FIG. 11 is a plan view illustrating a configuration of a liquid crystal panel and a drive circuit board portion of a liquid crystal display device to which the present invention is applied.

FIG. 12 is an exploded perspective view illustrating an example of the overall configuration of a liquid crystal display device to which the present invention is applied.

FIG. 13 is an explanatory view of a polarized light irradiation method for imparting a liquid crystal alignment ability by light irradiation to an alignment film.

FIG. 14 is a conceptual diagram for obtaining polarized light for imparting liquid crystal alignment ability by light irradiation on an alignment film.

[Explanation of symbols]

 PNL Liquid crystal panel SUB1 First substrate SUB2 Second substrate SL Seal pattern INJ Liquid crystal injection port AR Display area Tg, Td Terminal group g2, d2, d3 Conductive film GI Gate insulating film AS i-type semiconductor layer PSV Protective insulating film BM Black Matrix FIL (R), FIL (G) Color filter ITO2 Common electrode ITO1 Pixel electrode (PX) ORI1, ORI2 Alignment film LC Liquid crystal layer.

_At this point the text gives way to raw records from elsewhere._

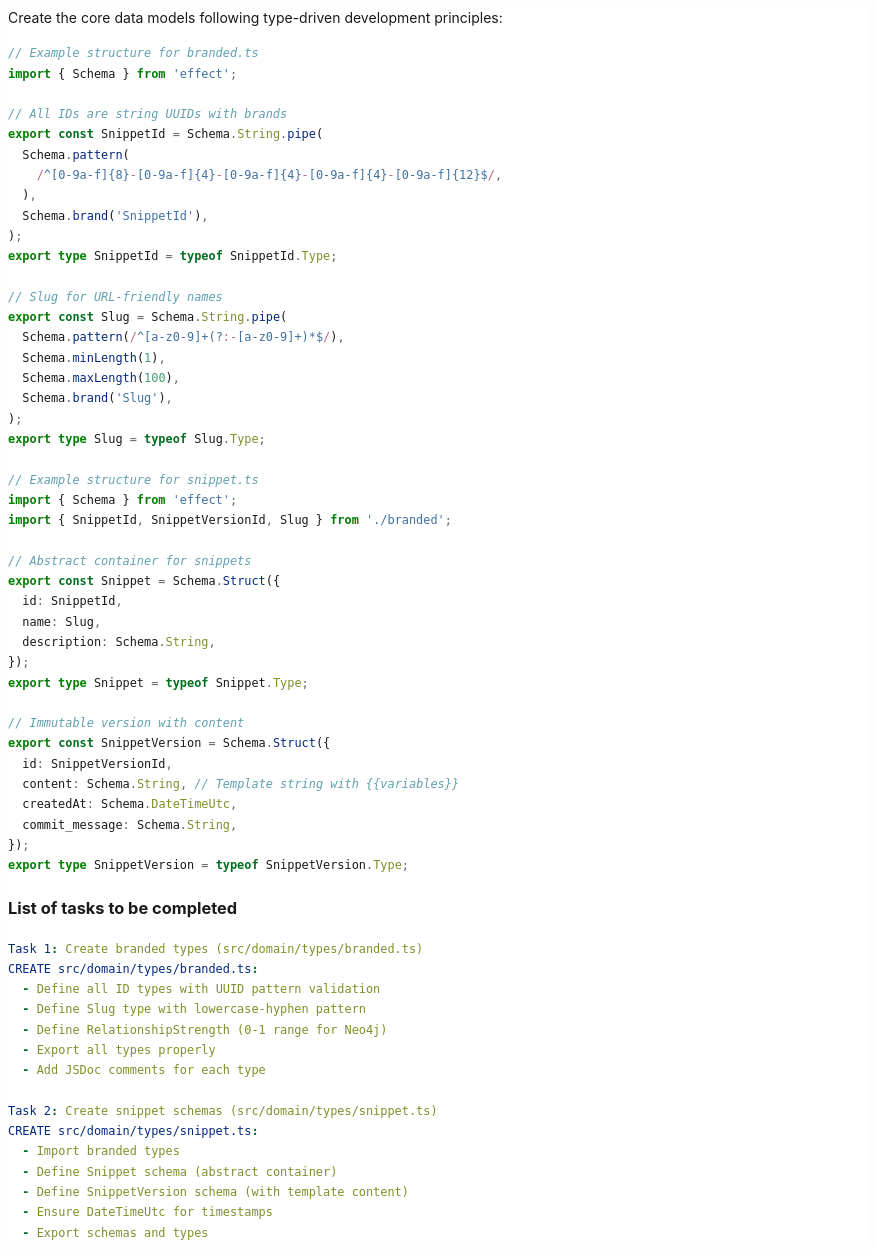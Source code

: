 Create the core data models following type-driven development principles:

```typescript
// Example structure for branded.ts
import { Schema } from 'effect';

// All IDs are string UUIDs with brands
export const SnippetId = Schema.String.pipe(
  Schema.pattern(
    /^[0-9a-f]{8}-[0-9a-f]{4}-[0-9a-f]{4}-[0-9a-f]{4}-[0-9a-f]{12}$/,
  ),
  Schema.brand('SnippetId'),
);
export type SnippetId = typeof SnippetId.Type;

// Slug for URL-friendly names
export const Slug = Schema.String.pipe(
  Schema.pattern(/^[a-z0-9]+(?:-[a-z0-9]+)*$/),
  Schema.minLength(1),
  Schema.maxLength(100),
  Schema.brand('Slug'),
);
export type Slug = typeof Slug.Type;

// Example structure for snippet.ts
import { Schema } from 'effect';
import { SnippetId, SnippetVersionId, Slug } from './branded';

// Abstract container for snippets
export const Snippet = Schema.Struct({
  id: SnippetId,
  name: Slug,
  description: Schema.String,
});
export type Snippet = typeof Snippet.Type;

// Immutable version with content
export const SnippetVersion = Schema.Struct({
  id: SnippetVersionId,
  content: Schema.String, // Template string with {{variables}}
  createdAt: Schema.DateTimeUtc,
  commit_message: Schema.String,
});
export type SnippetVersion = typeof SnippetVersion.Type;
```

### List of tasks to be completed

```yaml
Task 1: Create branded types (src/domain/types/branded.ts)
CREATE src/domain/types/branded.ts:
  - Define all ID types with UUID pattern validation
  - Define Slug type with lowercase-hyphen pattern
  - Define RelationshipStrength (0-1 range for Neo4j)
  - Export all types properly
  - Add JSDoc comments for each type

Task 2: Create snippet schemas (src/domain/types/snippet.ts)
CREATE src/domain/types/snippet.ts:
  - Import branded types
  - Define Snippet schema (abstract container)
  - Define SnippetVersion schema (with template content)
  - Ensure DateTimeUtc for timestamps
  - Export schemas and types

```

 ────────────────────────────────────────────────── ─── Continuing from the front page (72) Inventor Shigeru Matsuyama 3300 Hayano, Mobara-shi, Chiba F-term in the Electronic Devices Division, Hitachi, Ltd. (Reference) 2H090 HB04X HB08Y HB13X KA05 KA08 LA01 LA04 LA09 LA15 MA11 MB14

Claims (2)

[Claims] A first substrate on which a first alignment film is formed, a second substrate on which a second alignment film is formed, and a gap between the first substrate and the second substrate facing each other. A liquid crystal layer comprising a liquid crystal composition, wherein at least one of the first and second alignment films has a liquid crystal alignment control ability given by irradiation of linearly polarized light, and a pixel to be displayed Wherein at least one of the first and second alignment films, which is in contact with the liquid crystal layer, has an inclination in the alignment direction of liquid crystal molecules constituting the liquid crystal layer. 2. A scanning signal electrode, a video signal electrode, a pixel electrode,
A first substrate having a first alignment film formed directly or via an insulating layer on each of the electrodes and the active element; a common electrode and a color filter; Second on the filter directly or via an insulating layer
A second substrate having an alignment film formed thereon, and a liquid crystal layer made of a liquid crystal composition sandwiched in a facing gap between the first substrate and the second substrate, wherein the pixel electrode and the common electrode are Arranged so as to apply an electric field substantially perpendicular to the surfaces of the two substrates to the liquid crystal layer, connected to the scanning signal electrode and the video signal electrode, and arbitrarily controlling the magnitude of the electric field according to a display pattern A liquid crystal display device comprising: an external control unit for performing the operation; and a polarizing unit that changes optical characteristics according to an alignment state of the liquid crystal layer. At least one of the first and second alignment films is linearly polarized. The liquid crystal layer has a liquid crystal alignment control function provided by light irradiation, and the first liquid crystal layer of the liquid crystal layer in a pixel to be displayed.
A liquid crystal display device characterized in that at least a portion of at least one of the first and second substrates in contact with the second alignment film has a tilt in an alignment direction of liquid crystal molecules constituting the liquid crystal layer.